I can remember my teenage years, or at least I have memories of them that may or may not be accurate. At my age, memory can be a fickle thing – dependable at one point in time and then totally unreliable a moment later. I try to live with the disclaimer that my memory may or may not have any connection to reality.
However, I am somewhat certain that when I was a teenager, I was confident in my intelligence. One of the reasons for my certainty is that such intellectual confidence seems to be a universal experience for those between the ages of thirteen and twenty. No doubt, I was no different.
There is that point in time, usually somewhere between ages 15 and 17, when you are convinced that you are one of the smartest people in the world, or at least in your family. Your parents are idiots. They don’t even know what’s cool, proving my point by using the word “cool,” which is probably not cool any longer.
I have raised three boys and now I have two grandchildren who are teenagers. I know that look they give when what you said or did was the dumbest thing they have ever heard or seen. Sometimes it comes with a smirk as they shake their head and other times they just walk away like they never heard you. I know I was just like that. That’s what kids fail to understand – the reason we know them so well is because we were once them.
While being smarter than anyone else is a near universal teenage experience, so is waking up one morning, probably about age 19 or 20, and realizing that you are really stupid. At least this realization happens to the majority of folks. There is probably about ten percent who never wake up to this truth and they go through life as obnoxious know-it-alls who everyone hates.
My revelation came to me after I had moved out of parent’s house to a new city to go to work. After a week or so, payday came. I went to the bank and opened a checking account. I was living the life – on my own in a new town, making my own money, and toting a book of blank checks in my pocket with my name on them. It doesn’t get much better than that.

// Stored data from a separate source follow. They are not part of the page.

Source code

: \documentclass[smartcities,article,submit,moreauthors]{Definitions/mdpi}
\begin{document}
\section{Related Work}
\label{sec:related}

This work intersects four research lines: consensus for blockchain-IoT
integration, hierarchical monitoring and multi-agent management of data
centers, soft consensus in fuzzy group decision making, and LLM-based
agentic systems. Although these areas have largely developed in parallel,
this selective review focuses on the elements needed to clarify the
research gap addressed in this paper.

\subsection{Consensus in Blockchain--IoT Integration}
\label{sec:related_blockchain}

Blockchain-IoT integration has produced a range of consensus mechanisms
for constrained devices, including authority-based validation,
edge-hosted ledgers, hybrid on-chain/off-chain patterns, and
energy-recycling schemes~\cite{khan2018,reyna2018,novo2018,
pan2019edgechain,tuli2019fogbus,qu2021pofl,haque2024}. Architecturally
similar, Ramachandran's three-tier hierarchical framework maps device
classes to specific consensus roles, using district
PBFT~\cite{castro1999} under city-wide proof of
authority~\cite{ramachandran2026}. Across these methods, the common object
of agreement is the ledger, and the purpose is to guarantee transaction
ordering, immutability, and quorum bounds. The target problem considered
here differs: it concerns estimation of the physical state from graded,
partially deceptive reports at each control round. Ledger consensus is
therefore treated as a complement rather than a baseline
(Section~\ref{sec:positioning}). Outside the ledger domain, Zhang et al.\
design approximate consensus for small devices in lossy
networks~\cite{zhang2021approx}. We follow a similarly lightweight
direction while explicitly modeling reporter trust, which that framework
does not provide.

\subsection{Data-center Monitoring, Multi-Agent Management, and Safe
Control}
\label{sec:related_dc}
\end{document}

That night as I was reflecting on my achievements, I opened the checkbook to admire my account balance once again, and it struck me. I didn’t know how to fill out a check. What were these blank lines for? I knew I needed to sign my name, but where? Imagine how dumb I would have felt at the Safeway checkout line asking the clerk how to write a check. This was long before ATM’s so my money was stuck in the bank until I learned how to accomplish this task.
Swallowing my pride a little, I made a long distance call home to ask my Dad how to write a check. It was going to be a little harder to think I was smarter than him after that small piece of humble pie.
That job didn’t work out (it was with a radio station so what do you expect) so I returned home, got a real job, and lived in my old room with my parents. When it came time to purchase my first car, I was a little apprehensive so I asked my Dad to go with me. He didn’t really want to because car shopping was not an enjoyable thing for him but he realized I needed help. He might have been afraid I would try to write out a check for the entire balance.
I found the car I wanted at a nearby Ford dealership, a 1970 Mustang with very low mileage, and Daddy went to help me negotiate a deal. There was a lot of back and forth and as we got closer and closer together on the number I was chomping at the bit. This car would soon be mine.
Then, out of nowhere, my Dad and the salesman stopped haggling, just fifty dollars apart. Neither was willing to budge. There was some uncomfortable silence, I was fidgeting, but there was no more negotiating.
Finally, my Dad broke the silence as he said, “Come on Terry, let’s go home.”
What? We were going to leave my dream car over a fifty dollar difference. I didn’t mind paying the extra; what’s the big deal?
As I was getting up to follow my Dad outside, the salesman finally blinked. “Ok,” he said, “You’ve got a deal.”
My Dad got a lot smarter that day as I realized he knew what he was doing, even when it came to doing something he didn’t enjoy. He must have had a similar experience with his father because Daddy told me one time when he turned twenty-one his father changed from being the dumbest man in the world to be the smartest man in the world.
This lesson about my Dad was reinforced just a few days after I brought my new car home. It had a small oil leak so I took it back to the dealer to get it fixed. They put it on the rack, did something, and told me it was repaired. A few days later there were a few more new drops of oil on the driveway so I took it back. This time they worked a few minutes longer before they sent me on my way.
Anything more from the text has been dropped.